(Stored data)

☆ ☆ ☆ ☆ ☆ ☆ ☆

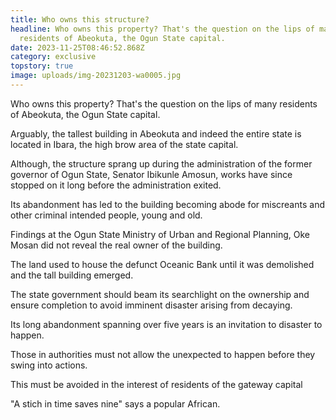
 ```yaml
---
title: Who owns this structure?
headline: Who owns this property? That's the question on the lips of many
  residents of Abeokuta, the Ogun State capital.
date: 2023-11-25T08:46:52.868Z
category: exclusive
topstory: true
image: uploads/img-20231203-wa0005.jpg
---
```

Who owns this property? That's the question on the lips of many residents of Abeokuta, the Ogun State capital.



Arguably, the tallest building in Abeokuta and indeed the entire state is located in Ibara, the high brow area of the state capital.



Although, the structure sprang up during the administration of the former governor of Ogun State, Senator Ibikunle Amosun, works have since stopped on it long before the administration exited.



Its abandonment has led to the building becoming abode for miscreants and other criminal intended people, young and old.



Findings at the Ogun State Ministry of Urban and Regional Planning, Oke Mosan did not reveal the real owner of the building.



The land used to house the defunct Oceanic Bank until it was demolished and the tall building emerged.



The state government should beam its searchlight on the ownership and ensure completion to avoid imminent disaster arising from decaying.



Its long abandonment spanning over five years is an invitation to disaster to happen. 



Those in authorities must not allow the unexpected to happen before they swing into actions.



This must be avoided in the interest of residents of the gateway capital



"A stich in time saves nine" says a popular African.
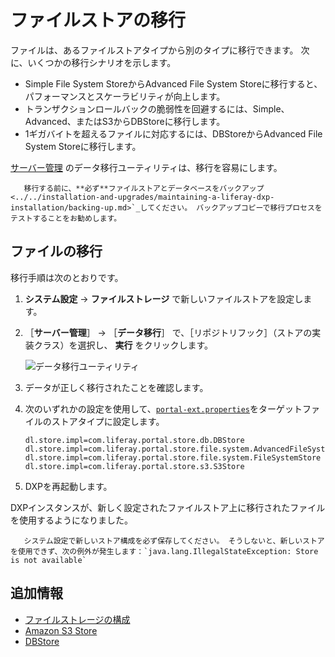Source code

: # ファイルストアの移行

ファイルは、あるファイルストアタイプから別のタイプに移行できます。 次に、いくつかの移行シナリオを示します。

* Simple File System StoreからAdvanced File System Storeに移行すると、パフォーマンスとスケーラビリティが向上します。
* トランザクションロールバックの脆弱性を回避するには、Simple、Advanced、またはS3からDBStoreに移行します。
* 1ギガバイトを超えるファイルに対応するには、DBStoreからAdvanced File System Storeに移行します。

[サーバー管理](../using-the-server-administration-panel.md) のデータ移行ユーティリティは、移行を容易にします。

```{warning}
   移行する前に、**必ず**ファイルストアとデータベースをバックアップ<../../installation-and-upgrades/maintaining-a-liferay-dxp-installation/backing-up.md>`_してください。 バックアップコピーで移行プロセスをテストすることをお勧めします。
```

<a name="ファイルの移行" />

## ファイルの移行

移行手順は次のとおりです。

1. **システム設定** &rarr; **ファイルストレージ** で新しいファイルストアを設定します。
1. ［**サーバー管理**］ &rarr; ［**データ移行**］ で、［リポジトリフック］（ストアの実装クラス）を選択し、 **実行** をクリックします。

    ![データ移行ユーティリティ](./file-store-migration/images/01.png)

1. データが正しく移行されたことを確認します。

1. 次のいずれかの設定を使用して、[`portal-ext.properties`](../../installation-and-upgrades/reference/portal-properties.md)をターゲットファイルのストアタイプに設定します。

    ```properties
    dl.store.impl=com.liferay.portal.store.db.DBStore
    dl.store.impl=com.liferay.portal.store.file.system.AdvancedFileSystemStore
    dl.store.impl=com.liferay.portal.store.file.system.FileSystemStore
    dl.store.impl=com.liferay.portal.store.s3.S3Store
    ```

1. DXPを再起動します。

DXPインスタンスが、新しく設定されたファイルストア上に移行されたファイルを使用するようになりました。

```{warning}
   システム設定で新しいストア構成を必ず保存してください。 そうしないと、新しいストアを使用できず、次の例外が発生します：`java.lang.IllegalStateException: Store is not available`
```

<a name="追加情報" />

## 追加情報

* [ファイルストレージの構成](./configuring-file-storage.md)
* [Amazon S3 Store](./other-file-store-types/amazon-s3-store.md)
* [DBStore](./other-file-store-types/dbstore.md)
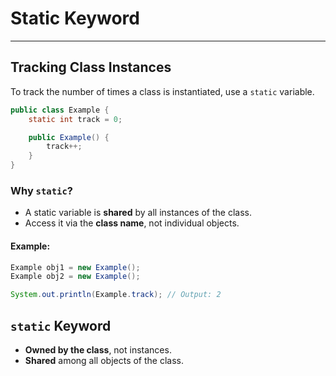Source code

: # Static Keyword

---
## Tracking Class Instances

To track the number of times a class is instantiated, use a `static` variable.

```java
public class Example {
    static int track = 0;

    public Example() {
        track++;
    }
}
```

### Why `static`?
- A static variable is **shared** by all instances of the class.
- Access it via the **class name**, not individual objects.

#### Example:
```java
Example obj1 = new Example();
Example obj2 = new Example();

System.out.println(Example.track); // Output: 2
```

## `static` Keyword
- **Owned by the class**, not instances.
- **Shared** among all objects of the class.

☆ ☆ ☆ ☆ ☆ ☆ ☆

→ **About this exercise**
What lines in the records contain the word "types"? Return each one.

→ **Response area**
* [Amazon S3 Store](./other-file-store-types/amazon-s3-store.md)
* [DBStore](./other-file-store-types/dbstore.md)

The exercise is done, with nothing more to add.